GWASs are conducted using surrogate markers and rarely identify the functional variant directly; one should take this into account when interpreting the estimates of effect size distribution and the associated power calculations for future studies. The majority of GWASs used in this report used commercial fixed genotyping platforms (Affymetrix, Perlegen and Illumina), which provide adequate coverage of HapMap Phase II SNPs with minor allele frequency (MAF) > 5%. Select studies14,17 employed imputation, which can monitor ~2.5 million SNPs included in HapMap Phase II. So far, fine mapping studies of the reported loci have provided no conclusive examples of new common alleles with substantially higher effect sizes. Thus, it is unlikely that denser platforms with more common variants (MAF > 5%) will substantially alter the risk estimates for common variants in people of European background. In contrast, if the same platforms are used for a different population, resulting in lower coverage, then we can expect to see substantially smaller effect sizes even if the distributions for the underlying causal variants are comparable between the populations (Supplementary Table 2). It is possible that next-generation genotyping and sequencing platforms, which will efficiently interrogate uncommon and rare variants, could magnify the effect sizes for some of the estimated loci that are currently being represented by common variants owing to synthetic association30 (Supplementary Table 6).

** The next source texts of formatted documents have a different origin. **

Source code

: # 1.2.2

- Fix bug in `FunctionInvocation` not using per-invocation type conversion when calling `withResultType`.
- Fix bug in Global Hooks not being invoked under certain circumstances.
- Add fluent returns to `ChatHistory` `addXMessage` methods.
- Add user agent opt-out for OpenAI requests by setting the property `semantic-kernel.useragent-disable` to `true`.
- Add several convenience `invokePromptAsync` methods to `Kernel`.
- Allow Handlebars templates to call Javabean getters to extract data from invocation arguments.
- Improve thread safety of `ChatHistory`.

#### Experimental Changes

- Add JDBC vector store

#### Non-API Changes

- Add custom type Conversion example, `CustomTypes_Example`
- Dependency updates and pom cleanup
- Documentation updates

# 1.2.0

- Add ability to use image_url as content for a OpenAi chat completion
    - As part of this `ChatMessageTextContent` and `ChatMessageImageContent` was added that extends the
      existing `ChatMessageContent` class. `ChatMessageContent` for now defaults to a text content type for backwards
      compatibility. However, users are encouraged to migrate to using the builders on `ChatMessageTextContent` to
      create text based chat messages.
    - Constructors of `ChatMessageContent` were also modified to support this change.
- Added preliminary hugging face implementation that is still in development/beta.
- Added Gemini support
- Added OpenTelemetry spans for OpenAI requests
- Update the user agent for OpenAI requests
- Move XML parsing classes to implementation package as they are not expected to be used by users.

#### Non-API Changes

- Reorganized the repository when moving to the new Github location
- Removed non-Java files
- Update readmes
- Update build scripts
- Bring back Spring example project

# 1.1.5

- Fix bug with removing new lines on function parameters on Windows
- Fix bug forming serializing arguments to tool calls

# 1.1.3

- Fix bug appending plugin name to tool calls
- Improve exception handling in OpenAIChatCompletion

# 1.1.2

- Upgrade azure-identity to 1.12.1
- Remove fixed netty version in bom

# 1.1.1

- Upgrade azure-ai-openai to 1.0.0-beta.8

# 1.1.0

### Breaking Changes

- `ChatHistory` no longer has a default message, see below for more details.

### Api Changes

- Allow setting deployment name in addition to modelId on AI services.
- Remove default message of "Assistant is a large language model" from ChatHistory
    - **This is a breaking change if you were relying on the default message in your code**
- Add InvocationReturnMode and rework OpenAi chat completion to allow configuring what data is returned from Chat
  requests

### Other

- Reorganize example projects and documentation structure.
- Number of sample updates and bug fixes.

There is uncertainty in the estimates of effect size distribution and the associated projections for future studies. We provide estimates of uncertainty owing to chance variation in the set of existing loci because of the randomness of the data that led to the initial discoveries. There can also be systematic errors. To avoid bias, it is crucial that the power of the existing studies that led to the discovery of the observed loci is evaluated in an unbiased fashion. Steps should be taken to avoid overestimation of effect sizes, as well as of corresponding power, owing to winner’s curse31,32. Sometimes precise design and selection criteria may not be well defined in published studies. Accordingly, the sensitivity of the estimates should be analyzed, and these sensitivity analyses should be consistent with the apparent design of the original studies (Supplementary Table 7).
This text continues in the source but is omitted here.